**** Supplied material

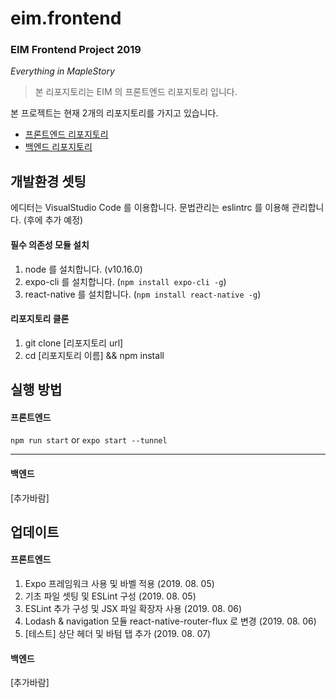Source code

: # eim.frontend

### EIM Frontend Project 2019
_Everything in MapleStory_

> 본 리포지토리는 EIM 의 프론트엔드 리포지토리 입니다.

본 프로젝트는 현재 2개의 리포지토리를 가지고 있습니다.
* [프론트엔드 리포지토리](https://github.com/luke2327/eim.frontend)
* [백엔드 리포지토리](https://github.com/luke2327/eim.backend)


## 개발환경 셋팅
에디터는 VisualStudio Code 를 이용합니다.
문법관리는 eslintrc 를 이용해 관리합니다. (후에 추가 예정)

#### 필수 의존성 모듈 설치
1. node 를 설치합니다. (v10.16.0)
2. expo-cli 를 설치합니다. (`npm install expo-cli -g`)
3. react-native 를 설치합니다. (`npm install react-native -g`)

#### 리포지토리 클론
1. git clone [리포지토리 url]
2. cd [리포지토리 이름] && npm install

## 실행 방법
#### 프론트엔드
`npm run start` or `expo start --tunnel`
- - -
#### 백엔드
[추가바람]

## 업데이트
#### 프론트엔드
1. Expo 프레임워크 사용 및 바벨 적용 (2019. 08. 05)
2. 기초 파일 셋팅 및 ESLint 구성 (2019. 08. 05)
3. ESLint 추가 구성 및 JSX 파일 확장자 사용 (2019. 08. 06)
4. Lodash & navigation 모듈 react-native-router-flux 로 변경 (2019. 08. 06)
5. [테스트] 상단 헤더 및 바텀 탭 추가 (2019. 08. 07)

#### 백엔드
[추가바람]
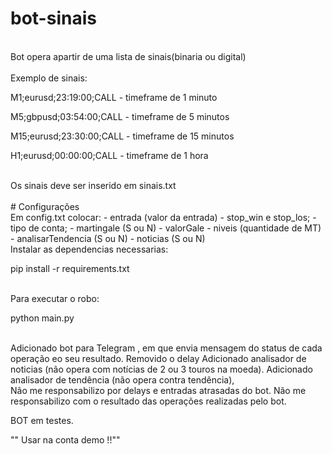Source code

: # bot-sinais
<br>
Bot opera apartir de uma lista de sinais(binaria ou digital) <br>
<br>
Exemplo de sinais:<br>
  <p>M1;eurusd;23:19:00;CALL - timeframe de 1 minuto</p>
  <p>M5;gbpusd;03:54:00;CALL - timeframe de 5 minutos</p>
  <p>M15;eurusd;23:30:00;CALL - timeframe de 15 minutos</p>
  <p>H1;eurusd;00:00:00;CALL - timeframe de 1 hora</p>
<br>
Os sinais deve ser inserido em sinais.txt <br>
<br>
# Configurações
<br>
Em config.txt colocar:
  - entrada (valor da entrada)
  - stop_win e stop_los;
  - tipo de conta;
  - martingale (S ou N)
  - valorGale
  - niveis (quantidade de MT)
  - analisarTendencia (S ou N)
  - noticias (S ou N)
<br> 
Instalar as dependencias necessarias:<br>
<p>pip install -r requirements.txt<p>
<br>
Para executar o robo: <br>
<p> python main.py </p>
<br>
Adicionado bot para Telegram , em que envia mensagem do status de cada operação eo seu resultado.
Removido o delay
Adicionado analisador de noticias (não opera com notícias de 2 ou 3 touros na moeda).
Adicionado analisador de tendência (não opera contra tendência),
<br>
Não me responsabilizo por delays e entradas atrasadas do bot.
Não me responsabilizo com o resultado das operações realizadas pelo bot.

BOT em testes.

"" Usar na conta demo !!""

********

• Action item: Return the line that contains "Os sinais deve", along with every line after it in the data above, exactly and with nothing else.

• Exercise solution:
Os sinais deve ser inserido em sinais.txt <br>
<br>
# Configurações
<br>
Em config.txt colocar:
  - entrada (valor da entrada)
  - stop_win e stop_los;
  - tipo de conta;
  - martingale (S ou N)
  - valorGale
  - niveis (quantidade de MT)
  - analisarTendencia (S ou N)
  - noticias (S ou N)
<br> 
Instalar as dependencias necessarias:<br>
<p>pip install -r requirements.txt<p>
<br>
Para executar o robo: <br>
<p> python main.py </p>
<br>
Adicionado bot para Telegram , em que envia mensagem do status de cada operação eo seu resultado.
Removido o delay
Adicionado analisador de noticias (não opera com notícias de 2 ou 3 touros na moeda).
Adicionado analisador de tendência (não opera contra tendência),
<br>
Não me responsabilizo por delays e entradas atrasadas do bot.
Não me responsabilizo com o resultado das operações realizadas pelo bot.

BOT em testes.

"" Usar na conta demo !!""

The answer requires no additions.